Integrating 3HP‐based tuberculosis preventive treatment into Zimbabwe's Fast Track HIV treatment model: experiences from a pilot study

INTRODUCTION: Tuberculosis (TB) causes one‐third of HIV‐related deaths worldwide, making TB preventive treatment (TPT) a critical element of HIV programmes. Approximately 16% of people living with HIV (PLHIV) on antiretrovirals in Zimbabwe are enrolled in the Fast Track (FT) differentiated service delivery model, which includes multi‐month dispensing of antiretrovirals and quarterly health facility (HF) visits.
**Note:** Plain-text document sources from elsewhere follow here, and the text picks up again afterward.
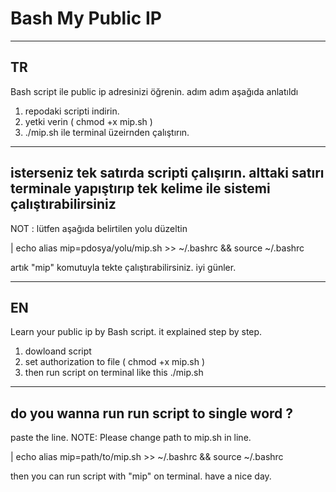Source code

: # Bash My Public IP

  --------------
TR
  --------------
  Bash script ile public ip adresinizi öğrenin. adım adım aşağıda anlatıldı

  1. repodaki scripti indirin.
  2. yetki verin ( chmod +x mip.sh )
  3. ./mip.sh ile terminal üzeirnden çalıştırın.


  --------------
  isterseniz tek satırda scripti çalışırın. alttaki satırı terminale yapıştırıp tek kelime ile sistemi çalıştırabilirsiniz 
  --------------
  NOT : lütfen aşağıda belirtilen yolu düzeltin
  
  | echo alias mip=pdosya/yolu/mip.sh >> ~/.bashrc && source ~/.bashrc

  artık "mip" komutuyla tekte çalıştırabilirsiniz. iyi günler.

  --------------
EN
  --------------
  Learn your public ip by Bash script. it explained step by step.

  1. dowloand script
  2. set authorization to file ( chmod +x mip.sh )
  3. then run script on terminal like this ./mip.sh


  --------------
  do you wanna run run script to single word ?
  --------------
  paste the line.
  NOTE: Please change path to mip.sh in line.

  | echo alias mip=path/to/mip.sh >> ~/.bashrc && source ~/.bashrc

  then you can run script with "mip" on terminal. have a nice day.
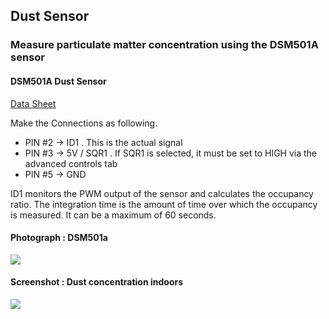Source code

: Dust Sensor
---

### Measure particulate matter concentration using the DSM501A sensor

#### DSM501A Dust Sensor

[Data Sheet](https://www.elecrow.com/wiki/images/3/3a/DSM501.pdf)

Make the Connections as following.
+ PIN #2 -> ID1 . This is the actual signal
+ PIN #3 -> 5V / SQR1 . If SQR1 is selected, it must be set to HIGH via the advanced controls tab
+ PIN #5 -> GND 

ID1 monitors the PWM output of the sensor and calculates the occupancy ratio. The integration time is the amount of time over which the occupancy is measured. It can be a maximum of 60 seconds.

#### Photograph : DSM501a

![](file:///android_asset/DOC_HTML/apps/images/photographs/dsm501a.jpg@100%|auto)

#### Screenshot : Dust concentration indoors

![](file:///android_asset/DOC_HTML/apps/images/screenshots/PSL_DSM501A.png@100%|auto)


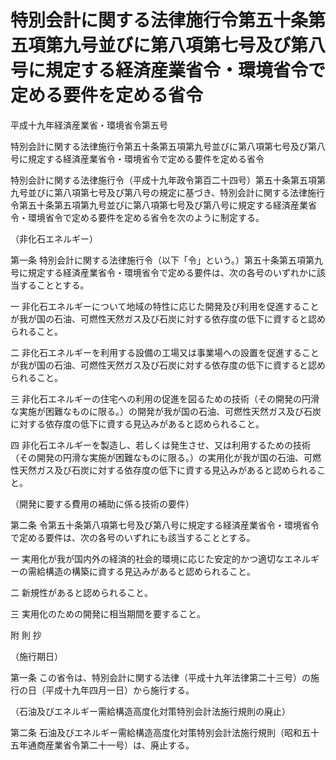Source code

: # 特別会計に関する法律施行令第五十条第五項第九号並びに第八項第七号及び第八号に規定する経済産業省令・環境省令で定める要件を定める省令

平成十九年経済産業省・環境省令第五号

特別会計に関する法律施行令第五十条第五項第九号並びに第八項第七号及び第八号に規定する経済産業省令・環境省令で定める要件を定める省令

特別会計に関する法律施行令（平成十九年政令第百二十四号）第五十条第五項第九号並びに第八項第七号及び第八号の規定に基づき、特別会計に関する法律施行令第五十条第五項第九号並びに第八項第七号及び第八号に規定する経済産業省令・環境省令で定める要件を定める省令を次のように制定する。

（非化石エネルギー）

第一条 特別会計に関する法律施行令（以下「令」という。）第五十条第五項第九号に規定する経済産業省令・環境省令で定める要件は、次の各号のいずれかに該当することとする。

一 非化石エネルギーについて地域の特性に応じた開発及び利用を促進することが我が国の石油、可燃性天然ガス及び石炭に対する依存度の低下に資すると認められること。

二 非化石エネルギーを利用する設備の工場又は事業場への設置を促進することが我が国の石油、可燃性天然ガス及び石炭に対する依存度の低下に資すると認められること。

三 非化石エネルギーの住宅への利用の促進を図るための技術（その開発の円滑な実施が困難なものに限る。）の開発が我が国の石油、可燃性天然ガス及び石炭に対する依存度の低下に資する見込みがあると認められること。

四 非化石エネルギーを製造し、若しくは発生させ、又は利用するための技術（その開発の円滑な実施が困難なものに限る。）の実用化が我が国の石油、可燃性天然ガス及び石炭に対する依存度の低下に資する見込みがあると認められること。

（開発に要する費用の補助に係る技術の要件）

第二条 令第五十条第八項第七号及び第八号に規定する経済産業省令・環境省令で定める要件は、次の各号のいずれにも該当することとする。

一 実用化が我が国内外の経済的社会的環境に応じた安定的かつ適切なエネルギーの需給構造の構築に資する見込みがあると認められること。

二 新規性があると認められること。

三 実用化のための開発に相当期間を要すること。

附 則 抄

（施行期日）

第一条 この省令は、特別会計に関する法律（平成十九年法律第二十三号）の施行の日（平成十九年四月一日）から施行する。

（石油及びエネルギー需給構造高度化対策特別会計法施行規則の廃止）

第二条 石油及びエネルギー需給構造高度化対策特別会計法施行規則（昭和五十五年通商産業省令第二十一号）は、廃止する。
We assessed the feasibility and acceptability of utilizing FT to deliver 3HP (3 months of once‐weekly rifapentine and isoniazid) for TPT by aligning TPT and HIV visits, providing multi‐month dispensing of 3HP, and using phone‐based monitoring and adherence support. METHODS: We recruited a purposive sample of 50 PLHIV enrolled in FT at a high‐volume HF in urban Zimbabwe. At enrolment, participants provided written informed consent, completed a baseline survey, and received counselling, education and a 3‐month supply of 3HP. A study nurse mentor called participants at weeks 2, 4 and 8 to monitor and support adherence and side effects. When participants returned for their routine 3‐month FT visit, they completed another survey, and study staff conducted a structured medical record review. In‐depth interviews were conducted with providers who participated in the pilot. RESULTS: Participants were enrolled between April and June 2021 and followed through September 2021. Median age = 32 years (IQR 24,41), 50% female, median time in FT 1.8 years (IQR 0.8,2.7). Forty‐eight participants (96%) completed 3HP in 13 weeks; one completed in 16 weeks, and one stopped due to jaundice. Most participants (94%) reported “always” or “almost always” taking 3HP correctly. All reported they were very satisfied with the counselling, education, support and quality of care they received from providers and FT service efficiency. Almost all (98%) said they would recommend it to other PLHIV. Challenges reported included pill burden (12%) and tolerability (24%), but none had difficulty with phone‐based counselling or wished for additional HF‐based visits. DISCUSSION: Using FT to deliver 3HP was feasible and acceptable. Some reported tolerability challenges but 98% completed 3HP, and all appreciated the efficiency of aligning TPT and HIV HF visits, multi‐month dispensing and phone‐based counselling. CONCLUSIONS: Scaling up this approach could expand TPT coverage in Zimbabwe.